Judge of the Alameda County Superior Court
- Incumbent
- Assumed office November 21, 2012
- Appointed by: Jerry Brown

Personal details
- Born: 1948 (age 77–78)
- Party: Democratic
- Alma mater: University of California, Los Angeles University of California, Berkeley

= Stephen Kaus =

Stephen Kaus is a judge in the Alameda County Superior Court, Oakland, California, appointed by Governor Jerry Brown, effective December 2012. Previous to his appointment Kaus was a partner practicing civil litigation attorney at Cooper, White & Cooper LLP in San Francisco, California and an occasional blog commentator on The Huffington Post. He is also the brother of journalist Mickey Kaus.

==Education==
Kaus received his B.A. degree in political science, cum laude, from the University of California at Los Angeles in 1970. He also studied politics for a year at the University of Sussex.

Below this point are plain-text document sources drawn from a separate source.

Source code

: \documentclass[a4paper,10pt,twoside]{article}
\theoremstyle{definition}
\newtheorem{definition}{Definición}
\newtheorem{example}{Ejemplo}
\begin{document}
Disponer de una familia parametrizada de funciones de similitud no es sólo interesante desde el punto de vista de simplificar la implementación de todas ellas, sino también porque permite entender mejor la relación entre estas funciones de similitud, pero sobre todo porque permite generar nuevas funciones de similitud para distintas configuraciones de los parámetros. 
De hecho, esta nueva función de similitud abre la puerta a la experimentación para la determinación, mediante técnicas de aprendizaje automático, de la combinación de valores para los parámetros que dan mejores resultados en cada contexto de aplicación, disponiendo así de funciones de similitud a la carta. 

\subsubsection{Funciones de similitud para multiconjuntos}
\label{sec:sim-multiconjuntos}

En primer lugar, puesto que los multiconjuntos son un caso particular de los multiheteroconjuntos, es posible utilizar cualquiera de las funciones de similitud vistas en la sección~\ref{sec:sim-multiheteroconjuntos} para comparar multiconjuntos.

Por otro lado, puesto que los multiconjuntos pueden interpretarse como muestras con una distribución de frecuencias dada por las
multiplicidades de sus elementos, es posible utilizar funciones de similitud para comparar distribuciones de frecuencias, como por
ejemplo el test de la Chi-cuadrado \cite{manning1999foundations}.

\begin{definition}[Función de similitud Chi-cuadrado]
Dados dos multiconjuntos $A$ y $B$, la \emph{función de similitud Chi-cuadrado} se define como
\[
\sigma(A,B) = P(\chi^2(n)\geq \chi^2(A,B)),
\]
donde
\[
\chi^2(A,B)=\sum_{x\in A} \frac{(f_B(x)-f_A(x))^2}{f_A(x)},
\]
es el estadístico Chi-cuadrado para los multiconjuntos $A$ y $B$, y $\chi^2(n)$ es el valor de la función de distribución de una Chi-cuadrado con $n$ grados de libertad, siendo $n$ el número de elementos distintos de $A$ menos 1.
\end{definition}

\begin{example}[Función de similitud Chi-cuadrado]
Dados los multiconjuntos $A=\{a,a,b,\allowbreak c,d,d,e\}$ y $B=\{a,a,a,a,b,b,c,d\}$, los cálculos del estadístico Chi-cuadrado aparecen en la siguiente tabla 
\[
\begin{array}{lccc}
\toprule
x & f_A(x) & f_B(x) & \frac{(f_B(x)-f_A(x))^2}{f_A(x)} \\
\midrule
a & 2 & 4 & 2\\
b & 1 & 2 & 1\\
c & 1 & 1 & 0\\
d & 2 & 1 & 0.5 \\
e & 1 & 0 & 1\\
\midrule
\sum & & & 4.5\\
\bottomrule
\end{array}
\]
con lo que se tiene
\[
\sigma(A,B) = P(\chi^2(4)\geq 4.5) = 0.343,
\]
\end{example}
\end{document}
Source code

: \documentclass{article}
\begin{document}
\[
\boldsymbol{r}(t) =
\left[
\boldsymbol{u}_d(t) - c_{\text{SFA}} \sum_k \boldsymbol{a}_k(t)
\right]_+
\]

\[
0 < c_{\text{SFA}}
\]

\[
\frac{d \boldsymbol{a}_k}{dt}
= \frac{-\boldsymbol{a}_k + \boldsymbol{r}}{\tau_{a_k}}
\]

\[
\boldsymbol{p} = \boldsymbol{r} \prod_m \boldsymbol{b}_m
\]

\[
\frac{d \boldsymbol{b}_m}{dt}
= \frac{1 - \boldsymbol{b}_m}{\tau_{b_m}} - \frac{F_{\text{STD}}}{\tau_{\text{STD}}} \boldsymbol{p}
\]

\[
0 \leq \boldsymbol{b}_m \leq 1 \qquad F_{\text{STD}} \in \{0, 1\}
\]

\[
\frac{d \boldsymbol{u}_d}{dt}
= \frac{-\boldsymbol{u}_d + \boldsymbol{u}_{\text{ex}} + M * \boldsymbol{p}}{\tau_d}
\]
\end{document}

He received his J.D. degree from the University of California at Berkeley, Boalt Hall School of Law in 1973.

==Career==
Kaus began his law career as a deputy public defender for Contra Costa County California from 1974 to 1980. He then moved to work as a partner at Kaus Kerr and Wagstaffe from 1982 to 1990, before starting a solo practice until 1993. He then served as a lawyer at Cooper White and Cooper LLP, making partner in 1995.

Kaus was appointed as a Superior Court Judge in 2012 after a county commissioner's spot was converted. He then ran unopposed on a 2014 ballot, with his current term set to expire in 2021.